* _PROBLEM_
Your reproduction of the entries should be exact and should contain no pictures.
[[ GIVEN RECORDS, beginning ]]
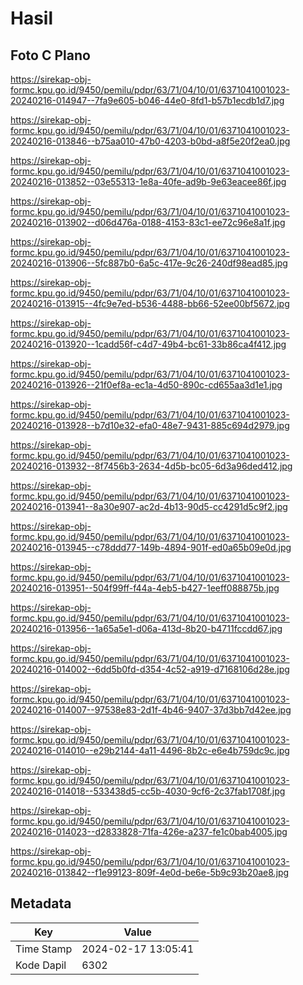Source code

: # Hasil

## Foto C Plano

https://sirekap-obj-formc.kpu.go.id/9450/pemilu/pdpr/63/71/04/10/01/6371041001023-20240216-014947--7fa9e605-b046-44e0-8fd1-b57b1ecdb1d7.jpg

https://sirekap-obj-formc.kpu.go.id/9450/pemilu/pdpr/63/71/04/10/01/6371041001023-20240216-013846--b75aa010-47b0-4203-b0bd-a8f5e20f2ea0.jpg

https://sirekap-obj-formc.kpu.go.id/9450/pemilu/pdpr/63/71/04/10/01/6371041001023-20240216-013852--03e55313-1e8a-40fe-ad9b-9e63eacee86f.jpg

https://sirekap-obj-formc.kpu.go.id/9450/pemilu/pdpr/63/71/04/10/01/6371041001023-20240216-013902--d06d476a-0188-4153-83c1-ee72c96e8a1f.jpg

https://sirekap-obj-formc.kpu.go.id/9450/pemilu/pdpr/63/71/04/10/01/6371041001023-20240216-013906--5fc887b0-6a5c-417e-9c26-240df98ead85.jpg

https://sirekap-obj-formc.kpu.go.id/9450/pemilu/pdpr/63/71/04/10/01/6371041001023-20240216-013915--4fc9e7ed-b536-4488-bb66-52ee00bf5672.jpg

https://sirekap-obj-formc.kpu.go.id/9450/pemilu/pdpr/63/71/04/10/01/6371041001023-20240216-013920--1cadd56f-c4d7-49b4-bc61-33b86ca4f412.jpg

https://sirekap-obj-formc.kpu.go.id/9450/pemilu/pdpr/63/71/04/10/01/6371041001023-20240216-013926--21f0ef8a-ec1a-4d50-890c-cd655aa3d1e1.jpg

https://sirekap-obj-formc.kpu.go.id/9450/pemilu/pdpr/63/71/04/10/01/6371041001023-20240216-013928--b7d10e32-efa0-48e7-9431-885c694d2979.jpg

https://sirekap-obj-formc.kpu.go.id/9450/pemilu/pdpr/63/71/04/10/01/6371041001023-20240216-013932--8f7456b3-2634-4d5b-bc05-6d3a96ded412.jpg

https://sirekap-obj-formc.kpu.go.id/9450/pemilu/pdpr/63/71/04/10/01/6371041001023-20240216-013941--8a30e907-ac2d-4b13-90d5-cc4291d5c9f2.jpg

https://sirekap-obj-formc.kpu.go.id/9450/pemilu/pdpr/63/71/04/10/01/6371041001023-20240216-013945--c78ddd77-149b-4894-901f-ed0a65b09e0d.jpg

https://sirekap-obj-formc.kpu.go.id/9450/pemilu/pdpr/63/71/04/10/01/6371041001023-20240216-013951--504f99ff-f44a-4eb5-b427-1eeff088875b.jpg

https://sirekap-obj-formc.kpu.go.id/9450/pemilu/pdpr/63/71/04/10/01/6371041001023-20240216-013956--1a65a5e1-d06a-413d-8b20-b4711fccdd67.jpg

https://sirekap-obj-formc.kpu.go.id/9450/pemilu/pdpr/63/71/04/10/01/6371041001023-20240216-014002--6dd5b0fd-d354-4c52-a919-d7168106d28e.jpg

https://sirekap-obj-formc.kpu.go.id/9450/pemilu/pdpr/63/71/04/10/01/6371041001023-20240216-014007--97538e83-2d1f-4b46-9407-37d3bb7d42ee.jpg

https://sirekap-obj-formc.kpu.go.id/9450/pemilu/pdpr/63/71/04/10/01/6371041001023-20240216-014010--e29b2144-4a11-4496-8b2c-e6e4b759dc9c.jpg

https://sirekap-obj-formc.kpu.go.id/9450/pemilu/pdpr/63/71/04/10/01/6371041001023-20240216-014018--533438d5-cc5b-4030-9cf6-2c37fab1708f.jpg

https://sirekap-obj-formc.kpu.go.id/9450/pemilu/pdpr/63/71/04/10/01/6371041001023-20240216-014023--d2833828-71fa-426e-a237-fe1c0bab4005.jpg

https://sirekap-obj-formc.kpu.go.id/9450/pemilu/pdpr/63/71/04/10/01/6371041001023-20240216-013842--f1e99123-809f-4e0d-be6e-5b9c93b20ae8.jpg


## Metadata

| Key        | Value               |
| ---------- | ------------------- |
| Time Stamp | 2024-02-17 13:05:41 |
| Kode Dapil | 6302                |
[[ GIVEN RECORDS, end ]]
* _REPLY TO THE TASK_
Source code

: # Hasil

## Foto C Plano

https://sirekap-obj-formc.kpu.go.id/9450/pemilu/pdpr/63/71/04/10/01/6371041001023-20240216-014947--7fa9e605-b046-44e0-8fd1-b57b1ecdb1d7.jpg

https://sirekap-obj-formc.kpu.go.id/9450/pemilu/pdpr/63/71/04/10/01/6371041001023-20240216-013846--b75aa010-47b0-4203-b0bd-a8f5e20f2ea0.jpg

https://sirekap-obj-formc.kpu.go.id/9450/pemilu/pdpr/63/71/04/10/01/6371041001023-20240216-013852--03e55313-1e8a-40fe-ad9b-9e63eacee86f.jpg

https://sirekap-obj-formc.kpu.go.id/9450/pemilu/pdpr/63/71/04/10/01/6371041001023-20240216-013902--d06d476a-0188-4153-83c1-ee72c96e8a1f.jpg

https://sirekap-obj-formc.kpu.go.id/9450/pemilu/pdpr/63/71/04/10/01/6371041001023-20240216-013906--5fc887b0-6a5c-417e-9c26-240df98ead85.jpg

https://sirekap-obj-formc.kpu.go.id/9450/pemilu/pdpr/63/71/04/10/01/6371041001023-20240216-013915--4fc9e7ed-b536-4488-bb66-52ee00bf5672.jpg

https://sirekap-obj-formc.kpu.go.id/9450/pemilu/pdpr/63/71/04/10/01/6371041001023-20240216-013920--1cadd56f-c4d7-49b4-bc61-33b86ca4f412.jpg

https://sirekap-obj-formc.kpu.go.id/9450/pemilu/pdpr/63/71/04/10/01/6371041001023-20240216-013926--21f0ef8a-ec1a-4d50-890c-cd655aa3d1e1.jpg

https://sirekap-obj-formc.kpu.go.id/9450/pemilu/pdpr/63/71/04/10/01/6371041001023-20240216-013928--b7d10e32-efa0-48e7-9431-885c694d2979.jpg

https://sirekap-obj-formc.kpu.go.id/9450/pemilu/pdpr/63/71/04/10/01/6371041001023-20240216-013932--8f7456b3-2634-4d5b-bc05-6d3a96ded412.jpg

https://sirekap-obj-formc.kpu.go.id/9450/pemilu/pdpr/63/71/04/10/01/6371041001023-20240216-013941--8a30e907-ac2d-4b13-90d5-cc4291d5c9f2.jpg

https://sirekap-obj-formc.kpu.go.id/9450/pemilu/pdpr/63/71/04/10/01/6371041001023-20240216-013945--c78ddd77-149b-4894-901f-ed0a65b09e0d.jpg

https://sirekap-obj-formc.kpu.go.id/9450/pemilu/pdpr/63/71/04/10/01/6371041001023-20240216-013951--504f99ff-f44a-4eb5-b427-1eeff088875b.jpg

https://sirekap-obj-formc.kpu.go.id/9450/pemilu/pdpr/63/71/04/10/01/6371041001023-20240216-013956--1a65a5e1-d06a-413d-8b20-b4711fccdd67.jpg

https://sirekap-obj-formc.kpu.go.id/9450/pemilu/pdpr/63/71/04/10/01/6371041001023-20240216-014002--6dd5b0fd-d354-4c52-a919-d7168106d28e.jpg

https://sirekap-obj-formc.kpu.go.id/9450/pemilu/pdpr/63/71/04/10/01/6371041001023-20240216-014007--97538e83-2d1f-4b46-9407-37d3bb7d42ee.jpg

https://sirekap-obj-formc.kpu.go.id/9450/pemilu/pdpr/63/71/04/10/01/6371041001023-20240216-014010--e29b2144-4a11-4496-8b2c-e6e4b759dc9c.jpg

https://sirekap-obj-formc.kpu.go.id/9450/pemilu/pdpr/63/71/04/10/01/6371041001023-20240216-014018--533438d5-cc5b-4030-9cf6-2c37fab1708f.jpg

https://sirekap-obj-formc.kpu.go.id/9450/pemilu/pdpr/63/71/04/10/01/6371041001023-20240216-014023--d2833828-71fa-426e-a237-fe1c0bab4005.jpg

https://sirekap-obj-formc.kpu.go.id/9450/pemilu/pdpr/63/71/04/10/01/6371041001023-20240216-013842--f1e99123-809f-4e0d-be6e-5b9c93b20ae8.jpg


## Metadata

| Key        | Value               |
| ---------- | ------------------- |
| Time Stamp | 2024-02-17 13:05:41 |
| Kode Dapil | 6302                |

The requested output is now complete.